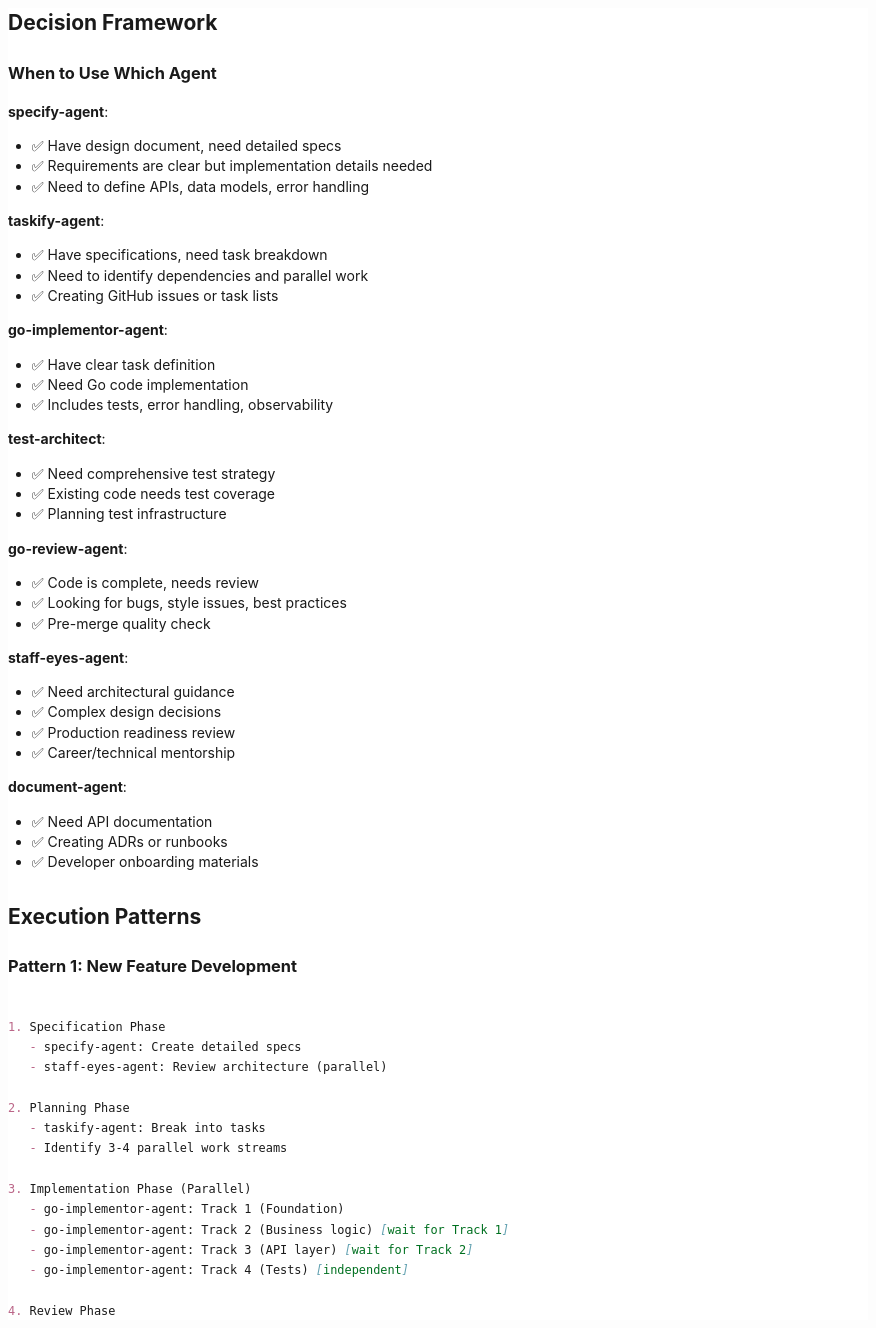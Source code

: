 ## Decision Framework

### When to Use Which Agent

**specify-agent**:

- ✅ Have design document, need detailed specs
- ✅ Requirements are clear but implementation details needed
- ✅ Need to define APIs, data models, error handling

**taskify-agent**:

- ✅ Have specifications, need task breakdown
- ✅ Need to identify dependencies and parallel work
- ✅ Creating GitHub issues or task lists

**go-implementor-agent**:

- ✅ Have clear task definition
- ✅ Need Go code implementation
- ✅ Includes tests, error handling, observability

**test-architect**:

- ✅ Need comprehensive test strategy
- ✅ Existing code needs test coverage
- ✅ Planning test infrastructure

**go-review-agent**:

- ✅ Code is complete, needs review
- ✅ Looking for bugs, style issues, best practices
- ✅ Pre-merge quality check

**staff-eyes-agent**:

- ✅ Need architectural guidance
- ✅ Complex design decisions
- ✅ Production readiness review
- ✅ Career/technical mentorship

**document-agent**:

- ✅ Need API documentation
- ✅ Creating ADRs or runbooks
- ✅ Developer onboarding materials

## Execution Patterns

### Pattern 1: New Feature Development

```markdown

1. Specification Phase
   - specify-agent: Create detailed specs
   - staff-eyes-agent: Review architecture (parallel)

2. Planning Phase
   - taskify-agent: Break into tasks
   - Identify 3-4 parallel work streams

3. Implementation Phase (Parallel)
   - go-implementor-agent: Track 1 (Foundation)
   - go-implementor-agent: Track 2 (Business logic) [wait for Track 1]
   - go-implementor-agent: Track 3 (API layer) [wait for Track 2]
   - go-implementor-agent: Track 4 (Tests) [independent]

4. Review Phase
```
========================================================================
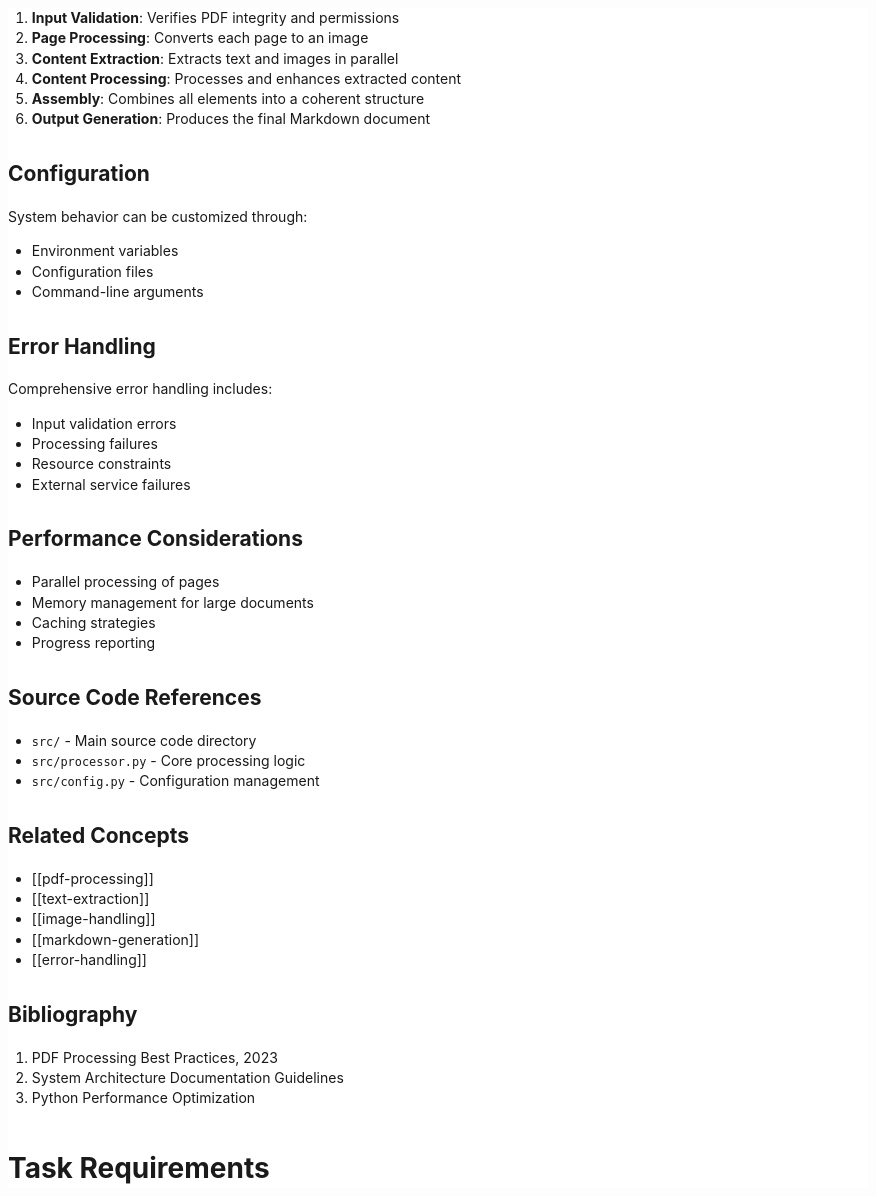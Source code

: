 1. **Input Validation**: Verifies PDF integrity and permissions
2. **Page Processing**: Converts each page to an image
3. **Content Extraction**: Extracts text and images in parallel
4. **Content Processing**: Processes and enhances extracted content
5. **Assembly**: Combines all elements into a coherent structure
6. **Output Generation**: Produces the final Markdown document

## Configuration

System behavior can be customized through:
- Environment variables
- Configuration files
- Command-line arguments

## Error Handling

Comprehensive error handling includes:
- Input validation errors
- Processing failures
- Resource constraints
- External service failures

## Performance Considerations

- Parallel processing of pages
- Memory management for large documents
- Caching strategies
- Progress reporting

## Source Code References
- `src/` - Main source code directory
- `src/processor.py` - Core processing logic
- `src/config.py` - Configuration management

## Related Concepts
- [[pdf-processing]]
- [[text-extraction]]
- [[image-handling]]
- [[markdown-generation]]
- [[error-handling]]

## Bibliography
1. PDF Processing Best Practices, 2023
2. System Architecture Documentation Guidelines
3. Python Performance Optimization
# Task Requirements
========================================================================
_Directions for this task_: Reproduce, character for character, only the lines of the preceding data that start at the line with "- Processing failures" and end at the line with "- [[image-handling]]", both included.

_Written answer_:
- Processing failures
- Resource constraints
- External service failures

## Performance Considerations

- Parallel processing of pages
- Memory management for large documents
- Caching strategies
- Progress reporting

## Source Code References
- `src/` - Main source code directory
- `src/processor.py` - Core processing logic
- `src/config.py` - Configuration management

## Related Concepts
- [[pdf-processing]]
- [[text-extraction]]
- [[image-handling]]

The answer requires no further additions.